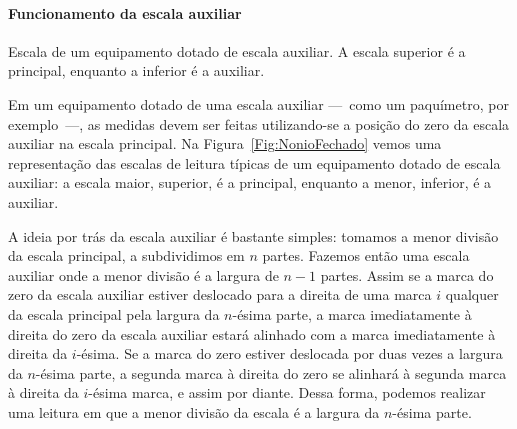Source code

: \paragraph{Funcionamento da escala auxiliar}

\begin{marginfigure}[2 cm]
\centering
{}
\caption{Escala de um equipamento dotado de escala auxiliar. A escala superior é a principal, enquanto a inferior é a auxiliar.\label{Fig:NonioFechado}}
\end{marginfigure}


Em um equipamento dotado de uma escala auxiliar ---~como um paquímetro, por exemplo~---, as medidas devem ser feitas utilizando-se a posição do zero da escala auxiliar na escala principal. Na Figura~\eqref{Fig:NonioFechado} vemos uma representação das escalas de leitura típicas de um equipamento dotado de escala auxiliar: a escala maior, superior, é a principal, enquanto a menor, inferior, é a auxiliar.

A ideia por trás da escala auxiliar é bastante simples: tomamos a menor divisão da escala principal, a subdividimos em $n$ partes. Fazemos então uma escala auxiliar onde a menor divisão é a largura de $n-1$ partes. Assim se a marca do zero da escala auxiliar estiver deslocado para a direita de uma marca $i$ qualquer da escala principal pela largura da $n$-ésima parte, a marca imediatamente à direita do zero da escala auxiliar estará alinhado com a marca imediatamente à direita da $i$-ésima. Se a marca do zero estiver deslocada por duas vezes a largura da $n$-ésima parte, a segunda marca à direita do zero se alinhará à segunda marca à direita da $i$-ésima marca, e assim por diante. Dessa forma, podemos realizar uma leitura em que a menor divisão da escala é a largura da $n$-ésima parte.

····················

## [WHAT YOU SHOULD DO]
Please output every entry above exactly, without the pictures.

## [OUTPUT OF THE EXERCISE]
Source code

: \paragraph{Funcionamento da escala auxiliar}

\begin{marginfigure}[2 cm]
\centering
{}
\caption{Escala de um equipamento dotado de escala auxiliar. A escala superior é a principal, enquanto a inferior é a auxiliar.\label{Fig:NonioFechado}}
\end{marginfigure}


Em um equipamento dotado de uma escala auxiliar ---~como um paquímetro, por exemplo~---, as medidas devem ser feitas utilizando-se a posição do zero da escala auxiliar na escala principal. Na Figura~\eqref{Fig:NonioFechado} vemos uma representação das escalas de leitura típicas de um equipamento dotado de escala auxiliar: a escala maior, superior, é a principal, enquanto a menor, inferior, é a auxiliar.

A ideia por trás da escala auxiliar é bastante simples: tomamos a menor divisão da escala principal, a subdividimos em $n$ partes. Fazemos então uma escala auxiliar onde a menor divisão é a largura de $n-1$ partes. Assim se a marca do zero da escala auxiliar estiver deslocado para a direita de uma marca $i$ qualquer da escala principal pela largura da $n$-ésima parte, a marca imediatamente à direita do zero da escala auxiliar estará alinhado com a marca imediatamente à direita da $i$-ésima. Se a marca do zero estiver deslocada por duas vezes a largura da $n$-ésima parte, a segunda marca à direita do zero se alinhará à segunda marca à direita da $i$-ésima marca, e assim por diante. Dessa forma, podemos realizar uma leitura em que a menor divisão da escala é a largura da $n$-ésima parte.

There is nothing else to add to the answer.